Taken from their parents because they were born drug addicted, left unattended, or otherwise passively endangered, they now find themselves reunited with often well-intentioned but seldom equipped parents who still aren’t in a position to care for them.

You know, I keep saying, “parents” but let’s face it: I’m talking Moms. Dads are so far gone literally and figuratively that they’re not worth talking about. So, Mom-in-name-only is left holding a bag clearly too heavy to be hers.

‘Why are they returned then?’ you might ask. Because that feels good. To the State.

You see the State has what’s called a “Reunification Policy.” Simply put, it means families should be kept together barring extraordinary circumstance. Sounds OK, right? I mean, who could argue it’s better to keep families together than to rip them apart?

But isn’t the reason we’re having this debate is because Mom’s done something to lose her kid in the first place? ‘There but for the grace of God’ you’re thinking. People make mistakes. But we can change. Grow. Learn. Let’s stay positive.

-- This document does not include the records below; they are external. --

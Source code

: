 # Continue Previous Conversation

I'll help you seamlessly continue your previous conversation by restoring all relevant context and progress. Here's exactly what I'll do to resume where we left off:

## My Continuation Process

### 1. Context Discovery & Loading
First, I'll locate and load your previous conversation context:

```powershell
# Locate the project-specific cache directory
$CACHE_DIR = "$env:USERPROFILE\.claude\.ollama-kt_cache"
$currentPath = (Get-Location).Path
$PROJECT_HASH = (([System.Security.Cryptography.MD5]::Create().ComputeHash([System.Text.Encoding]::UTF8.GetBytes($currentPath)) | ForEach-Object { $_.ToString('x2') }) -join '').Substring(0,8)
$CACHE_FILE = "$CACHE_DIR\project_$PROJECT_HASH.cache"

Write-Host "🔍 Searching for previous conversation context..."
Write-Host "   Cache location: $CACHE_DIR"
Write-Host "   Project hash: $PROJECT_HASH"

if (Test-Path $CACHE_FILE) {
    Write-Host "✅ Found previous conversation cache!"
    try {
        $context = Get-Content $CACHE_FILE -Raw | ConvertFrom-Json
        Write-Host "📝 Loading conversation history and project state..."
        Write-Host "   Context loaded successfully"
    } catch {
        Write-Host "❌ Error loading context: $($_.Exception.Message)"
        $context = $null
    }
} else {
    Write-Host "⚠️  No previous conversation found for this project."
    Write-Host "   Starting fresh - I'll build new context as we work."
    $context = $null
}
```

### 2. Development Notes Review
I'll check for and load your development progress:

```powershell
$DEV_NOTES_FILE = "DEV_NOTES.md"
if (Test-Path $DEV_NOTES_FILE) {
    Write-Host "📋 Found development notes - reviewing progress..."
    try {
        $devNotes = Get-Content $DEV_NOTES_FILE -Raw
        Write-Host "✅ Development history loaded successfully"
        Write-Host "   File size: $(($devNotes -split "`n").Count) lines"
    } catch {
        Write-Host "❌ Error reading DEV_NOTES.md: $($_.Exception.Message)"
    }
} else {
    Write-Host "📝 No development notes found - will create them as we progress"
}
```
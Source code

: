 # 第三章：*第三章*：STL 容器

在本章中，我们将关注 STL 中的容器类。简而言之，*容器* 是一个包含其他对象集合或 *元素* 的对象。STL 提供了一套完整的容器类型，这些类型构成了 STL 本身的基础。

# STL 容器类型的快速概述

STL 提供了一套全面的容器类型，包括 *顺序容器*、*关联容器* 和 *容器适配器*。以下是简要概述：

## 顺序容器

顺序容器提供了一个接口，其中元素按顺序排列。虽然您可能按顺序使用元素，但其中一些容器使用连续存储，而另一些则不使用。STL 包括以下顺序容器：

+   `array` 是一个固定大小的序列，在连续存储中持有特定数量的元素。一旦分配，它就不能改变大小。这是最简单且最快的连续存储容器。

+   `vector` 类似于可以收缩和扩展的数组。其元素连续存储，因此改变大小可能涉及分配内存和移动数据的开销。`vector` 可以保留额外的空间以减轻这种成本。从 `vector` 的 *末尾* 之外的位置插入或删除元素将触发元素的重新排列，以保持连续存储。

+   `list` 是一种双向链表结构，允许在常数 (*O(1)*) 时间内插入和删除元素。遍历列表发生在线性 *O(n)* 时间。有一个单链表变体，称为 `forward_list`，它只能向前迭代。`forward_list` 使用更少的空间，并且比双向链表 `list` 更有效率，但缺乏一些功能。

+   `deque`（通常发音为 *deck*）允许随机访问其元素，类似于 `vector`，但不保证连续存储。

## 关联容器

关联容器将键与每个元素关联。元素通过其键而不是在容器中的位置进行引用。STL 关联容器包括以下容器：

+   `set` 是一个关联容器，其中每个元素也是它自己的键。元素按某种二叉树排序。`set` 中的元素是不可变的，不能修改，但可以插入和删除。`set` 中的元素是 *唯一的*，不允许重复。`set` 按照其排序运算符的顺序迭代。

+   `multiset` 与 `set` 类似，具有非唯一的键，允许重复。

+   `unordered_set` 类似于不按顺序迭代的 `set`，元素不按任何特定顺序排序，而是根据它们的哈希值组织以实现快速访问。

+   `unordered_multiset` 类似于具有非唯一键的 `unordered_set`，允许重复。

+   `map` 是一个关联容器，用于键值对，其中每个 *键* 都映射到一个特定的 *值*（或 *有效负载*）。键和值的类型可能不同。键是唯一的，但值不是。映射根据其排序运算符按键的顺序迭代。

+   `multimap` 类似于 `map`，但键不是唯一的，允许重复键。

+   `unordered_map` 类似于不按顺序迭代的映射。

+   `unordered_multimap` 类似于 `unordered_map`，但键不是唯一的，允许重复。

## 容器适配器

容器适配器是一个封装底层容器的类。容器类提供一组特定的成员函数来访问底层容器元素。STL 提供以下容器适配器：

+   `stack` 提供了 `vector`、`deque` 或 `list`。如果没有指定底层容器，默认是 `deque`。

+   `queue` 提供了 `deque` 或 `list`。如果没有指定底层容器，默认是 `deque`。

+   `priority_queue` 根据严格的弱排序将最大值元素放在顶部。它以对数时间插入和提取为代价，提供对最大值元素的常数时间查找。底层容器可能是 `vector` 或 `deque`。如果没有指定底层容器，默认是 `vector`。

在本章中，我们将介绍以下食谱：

OK. Let’s say Mom is working on pulling it together. She’s committed and trying. But have her circumstances really changed for the better? How’s her housing? Employment? What about her other children? When we give them all back (often all at once) with their dirty diapers, hacking coughs, and piercing cries in the middle of the night how will she hold up?

You might speculate that there are five-to-one odds she’ll be able to handle it. (That is a very, very generous estimate in my opinion.) You could look at it like one in six children will face some further problems, while the other five will do just fine. Most folks would say that’s the best we can realistically hope for. It’s an “acceptable outcome.”

That’s one way to look at it. But couldn’t you also look at it like there are six chambers in the gun. One has a bullet. Literally. Now you’re putting that gun in an eight-month-old baby’s hands and “helping” him squeeze the trigger. It’s DeNiro and Walken in The Deer Hunter.

How’d that feel? Not good?

So, what to do?

Option 1, pull down the blinds, turn up the music, pour a big glass of Super Tuscan and hope they find someone else to haunt.

Option 2, track down the Moms and ensure they have no more kids.
But how? I guess on one extreme there’s forced sterilization. That’s a sentence I never thought I’d write.

On the other extreme we could continue to ask them to please, please refrain from having more children they can’t care for. That sentence felt better. A little.

And if they refuse?

Hmm. Yes. That’s where it gets tricky doesn’t it.

So if your Christmas carols are interrupted from the shadows, don’t say I didn’t warn you.

“Mao! Mao!”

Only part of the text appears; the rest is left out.